Home Health Care Services Reduce Re-hospitalizations for Medicare Patients with Diabetes

September 3, 2021

Medicare patients with diabetes are more likely to be re-hospitalized if they do not receive recommended home health care within two days of discharge, according to a Rutgers research study.

The study was published as two separate papers in the International Journal of Environmental Research and Public Health.

The researchers found that a patient’s risk of re-hospitalization was significantly higher when recommended home health care started more than two days after hospital discharge.
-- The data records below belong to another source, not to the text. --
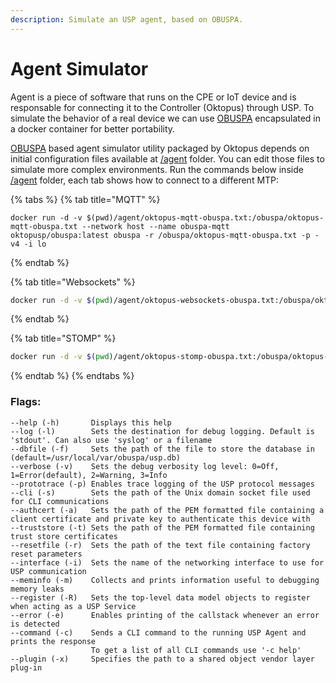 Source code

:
 ```yaml
---
description: Simulate an USP agent, based on OBUSPA.
---
```


# Agent Simulator

Agent is a piece of software that runs on the CPE or IoT device and is responsable for connecting it to the Controller (Oktopus) through USP. To simulate the behavior of a real device we can use [OBUSPA](../../usp-tr-369/architecture.md#obuspa-open-broadband-user-services-platfrom-agent) encapsulated in a docker container for better portability.

[OBUSPA](../../usp-tr-369/architecture.md#obuspa-open-broadband-user-services-platfrom-agent) based agent simulator utility packaged by Oktopus depends on initial configuration files available at [/agent](https://github.com/OktopUSP/oktopus/tree/main/agent) folder. You can edit those files to simulate more complex environments. Run the commands below inside[ /agent](https://github.com/OktopUSP/oktopus/tree/main/agent) folder, each tab shows how to connect to a different MTP:

{% tabs %}
{% tab title="MQTT" %}
```
docker run -d -v $(pwd)/agent/oktopus-mqtt-obuspa.txt:/obuspa/oktopus-mqtt-obuspa.txt --network host --name obuspa-mqtt oktopusp/obuspa:latest obuspa -r /obuspa/oktopus-mqtt-obuspa.txt -p -v4 -i lo
```
{% endtab %}

{% tab title="Websockets" %}
```bash
docker run -d -v $(pwd)/agent/oktopus-websockets-obuspa.txt:/obuspa/oktopus-websockets-obuspa.txt --network host --name obuspa-websockets oktopusp/obuspa:latest obuspa -r /obuspa/oktopus-websockets-obuspa.txt -p -v4 -i lo
```
{% endtab %}

{% tab title="STOMP" %}
```bash
docker run -d -v $(pwd)/agent/oktopus-stomp-obuspa.txt:/obuspa/oktopus-stomp-obuspa.txt --network host --name obuspa-stomp oktopusp/obuspa:latest obuspa -r /obuspa/oktopus-stomp-obuspa.txt -p -v4 -i lo
```
{% endtab %}
{% endtabs %}

### Flags:

```
--help (-h)       Displays this help
--log (-l)        Sets the destination for debug logging. Default is 'stdout'. Can also use 'syslog' or a filename
--dbfile (-f)     Sets the path of the file to store the database in (default=/usr/local/var/obuspa/usp.db)
--verbose (-v)    Sets the debug verbosity log level: 0=Off, 1=Error(default), 2=Warning, 3=Info
--prototrace (-p) Enables trace logging of the USP protocol messages
--cli (-s)        Sets the path of the Unix domain socket file used for CLI communications
--authcert (-a)   Sets the path of the PEM formatted file containing a client certificate and private key to authenticate this device with
--truststore (-t) Sets the path of the PEM formatted file containing trust store certificates
--resetfile (-r)  Sets the path of the text file containing factory reset parameters
--interface (-i)  Sets the name of the networking interface to use for USP communication
--meminfo (-m)    Collects and prints information useful to debugging memory leaks
--register (-R)   Sets the top-level data model objects to register when acting as a USP Service
--error (-e)      Enables printing of the callstack whenever an error is detected
--command (-c)    Sends a CLI command to the running USP Agent and prints the response
                  To get a list of all CLI commands use '-c help'
--plugin (-x)     Specifies the path to a shared object vendor layer plug-in
```
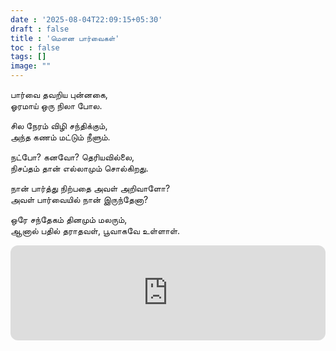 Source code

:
 ```yaml
---
date : '2025-08-04T22:09:15+05:30'
draft : false
title : 'மௌன பார்வைகள்'
toc : false
tags: []
image: ""
---
```



பார்வை தவறிய புன்னகை,<br>
ஓரமாய் ஒரு நிலா போல.

சில நேரம் விழி சந்திக்கும்,<br>
அந்த கணம் மட்டும் நீளும்.

நட்போ? கனவோ? தெரியவில்லை,<br>
நிசப்தம் தான் எல்லாமும் சொல்கிறது.

நான் பார்த்து நிற்பதை அவள் அறிவாளோ?<br>
அவள் பார்வையில் நான் இருந்தேனா?

ஒரே சந்தேகம் தினமும் மலரும்,<br>
ஆனால் பதில் தராதவள், பூவாகவே உள்ளாள்.


<iframe data-testid="embed-iframe" style="border-radius:12px" src="https://open.spotify.com/embed/track/6Xejo9F1hr17aXInilcKZ7?utm_source=generator" width="100%" height="152" frameBorder="0" allowfullscreen="" allow="autoplay; clipboard-write; encrypted-media; fullscreen; picture-in-picture" loading="lazy"></iframe>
Patients who had a short delay in beginning home health care within two days were 1.28 times more at risk of re-hospitalization compared to patients who began within the recommended timeframe. Patients with delays beyond that were 4.12 times more at risk of re-hospitalizations.

“Timely home health care can improve outcomes in older adults following diabetes-related hospitalizations, but we found persistent racial/ethnic disparities exist in who was referred to home health care and who ended up receiving services within the critical first days,” said the study’s principal investigator Olga F. Jarrín Montaner, an assistant professor at Rutgers School of Nursing.

The lead author is Jamie M. Smith, an instructor at Thomas Jefferson University who worked on the project while pursuing her PhD in Nursing at Rutgers. Co-authors include Haiqun Lin and Charlotte Thomas-Hawkins of the Rutgers School of Nursing and Tina Dharamdasani of the Rutgers School of Public Health. The study was funded by the Agency for Healthcare Research and Quality and the National Institutes of Health.